### ACTION ITEM
Each entry should be restated word for word, with all pictures left out.

### RECORDS PROVIDED
—————

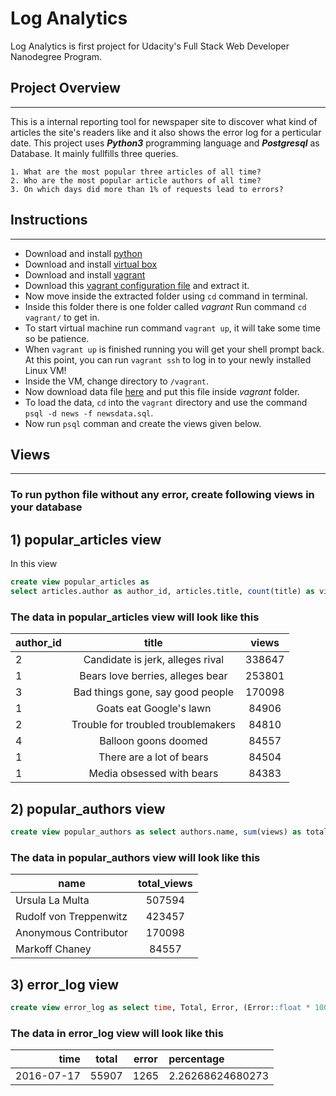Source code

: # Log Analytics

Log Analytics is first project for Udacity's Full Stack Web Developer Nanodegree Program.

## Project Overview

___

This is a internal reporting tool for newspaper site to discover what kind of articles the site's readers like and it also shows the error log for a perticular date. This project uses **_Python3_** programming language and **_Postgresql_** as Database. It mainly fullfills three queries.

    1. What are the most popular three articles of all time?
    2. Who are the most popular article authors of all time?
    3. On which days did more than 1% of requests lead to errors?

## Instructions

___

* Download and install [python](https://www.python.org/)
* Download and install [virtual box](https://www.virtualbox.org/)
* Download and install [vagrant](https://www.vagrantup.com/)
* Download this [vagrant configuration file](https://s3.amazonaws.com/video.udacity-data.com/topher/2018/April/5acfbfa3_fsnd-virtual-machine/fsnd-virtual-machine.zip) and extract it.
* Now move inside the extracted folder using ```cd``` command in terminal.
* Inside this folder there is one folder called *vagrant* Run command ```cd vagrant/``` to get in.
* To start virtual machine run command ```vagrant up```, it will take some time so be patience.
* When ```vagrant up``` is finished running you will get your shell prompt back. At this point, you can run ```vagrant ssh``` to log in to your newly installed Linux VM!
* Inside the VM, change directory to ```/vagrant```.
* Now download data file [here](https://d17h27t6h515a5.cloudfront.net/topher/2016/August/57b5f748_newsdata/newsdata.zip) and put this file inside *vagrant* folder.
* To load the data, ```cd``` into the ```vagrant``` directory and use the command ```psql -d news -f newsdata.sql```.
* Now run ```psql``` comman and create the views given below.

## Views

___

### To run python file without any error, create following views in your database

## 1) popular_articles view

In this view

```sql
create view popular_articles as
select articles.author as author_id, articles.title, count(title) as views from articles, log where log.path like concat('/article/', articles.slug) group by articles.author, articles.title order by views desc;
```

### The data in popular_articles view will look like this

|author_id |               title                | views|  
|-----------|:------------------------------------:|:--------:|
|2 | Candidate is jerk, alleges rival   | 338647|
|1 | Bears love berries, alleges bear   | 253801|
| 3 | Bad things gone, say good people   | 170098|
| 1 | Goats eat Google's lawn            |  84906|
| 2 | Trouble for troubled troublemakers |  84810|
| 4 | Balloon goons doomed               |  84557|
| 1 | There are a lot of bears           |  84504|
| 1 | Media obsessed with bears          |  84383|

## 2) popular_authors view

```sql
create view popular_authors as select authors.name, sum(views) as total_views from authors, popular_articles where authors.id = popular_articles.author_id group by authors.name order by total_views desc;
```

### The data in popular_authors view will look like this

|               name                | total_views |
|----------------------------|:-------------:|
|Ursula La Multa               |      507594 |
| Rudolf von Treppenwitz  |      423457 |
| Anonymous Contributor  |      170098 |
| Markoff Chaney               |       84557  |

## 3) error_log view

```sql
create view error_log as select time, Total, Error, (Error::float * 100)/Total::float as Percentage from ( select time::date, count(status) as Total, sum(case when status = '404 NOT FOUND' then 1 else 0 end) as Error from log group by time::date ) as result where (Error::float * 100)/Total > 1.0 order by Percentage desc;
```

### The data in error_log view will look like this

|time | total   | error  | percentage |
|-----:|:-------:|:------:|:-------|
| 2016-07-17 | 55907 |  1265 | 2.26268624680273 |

—————

### TASK OUTPUT
Source code

: # Log Analytics

Log Analytics is first project for Udacity's Full Stack Web Developer Nanodegree Program.

## Project Overview

___

This is a internal reporting tool for newspaper site to discover what kind of articles the site's readers like and it also shows the error log for a perticular date. This project uses **_Python3_** programming language and **_Postgresql_** as Database. It mainly fullfills three queries.

    1. What are the most popular three articles of all time?
    2. Who are the most popular article authors of all time?
    3. On which days did more than 1% of requests lead to errors?

## Instructions

___

* Download and install [python](https://www.python.org/)
* Download and install [virtual box](https://www.virtualbox.org/)
* Download and install [vagrant](https://www.vagrantup.com/)
* Download this [vagrant configuration file](https://s3.amazonaws.com/video.udacity-data.com/topher/2018/April/5acfbfa3_fsnd-virtual-machine/fsnd-virtual-machine.zip) and extract it.
* Now move inside the extracted folder using ```cd``` command in terminal.
* Inside this folder there is one folder called *vagrant* Run command ```cd vagrant/``` to get in.
* To start virtual machine run command ```vagrant up```, it will take some time so be patience.
* When ```vagrant up``` is finished running you will get your shell prompt back. At this point, you can run ```vagrant ssh``` to log in to your newly installed Linux VM!
* Inside the VM, change directory to ```/vagrant```.
* Now download data file [here](https://d17h27t6h515a5.cloudfront.net/topher/2016/August/57b5f748_newsdata/newsdata.zip) and put this file inside *vagrant* folder.
* To load the data, ```cd``` into the ```vagrant``` directory and use the command ```psql -d news -f newsdata.sql```.
* Now run ```psql``` comman and create the views given below.

## Views

___

### To run python file without any error, create following views in your database

## 1) popular_articles view

In this view

```sql
create view popular_articles as
select articles.author as author_id, articles.title, count(title) as views from articles, log where log.path like concat('/article/', articles.slug) group by articles.author, articles.title order by views desc;
```

### The data in popular_articles view will look like this

|author_id |               title                | views|  
|-----------|:------------------------------------:|:--------:|
|2 | Candidate is jerk, alleges rival   | 338647|
|1 | Bears love berries, alleges bear   | 253801|
| 3 | Bad things gone, say good people   | 170098|
| 1 | Goats eat Google's lawn            |  84906|
| 2 | Trouble for troubled troublemakers |  84810|
| 4 | Balloon goons doomed               |  84557|
| 1 | There are a lot of bears           |  84504|
| 1 | Media obsessed with bears          |  84383|

## 2) popular_authors view

```sql
create view popular_authors as select authors.name, sum(views) as total_views from authors, popular_articles where authors.id = popular_articles.author_id group by authors.name order by total_views desc;
```

### The data in popular_authors view will look like this

|               name                | total_views |
|----------------------------|:-------------:|
|Ursula La Multa               |      507594 |
| Rudolf von Treppenwitz  |      423457 |
| Anonymous Contributor  |      170098 |
| Markoff Chaney               |       84557  |

## 3) error_log view

```sql
create view error_log as select time, Total, Error, (Error::float * 100)/Total::float as Percentage from ( select time::date, count(status) as Total, sum(case when status = '404 NOT FOUND' then 1 else 0 end) as Error from log group by time::date ) as result where (Error::float * 100)/Total > 1.0 order by Percentage desc;
```

### The data in error_log view will look like this

|time | total   | error  | percentage |
|-----:|:-------:|:------:|:-------|
| 2016-07-17 | 55907 |  1265 | 2.26268624680273 |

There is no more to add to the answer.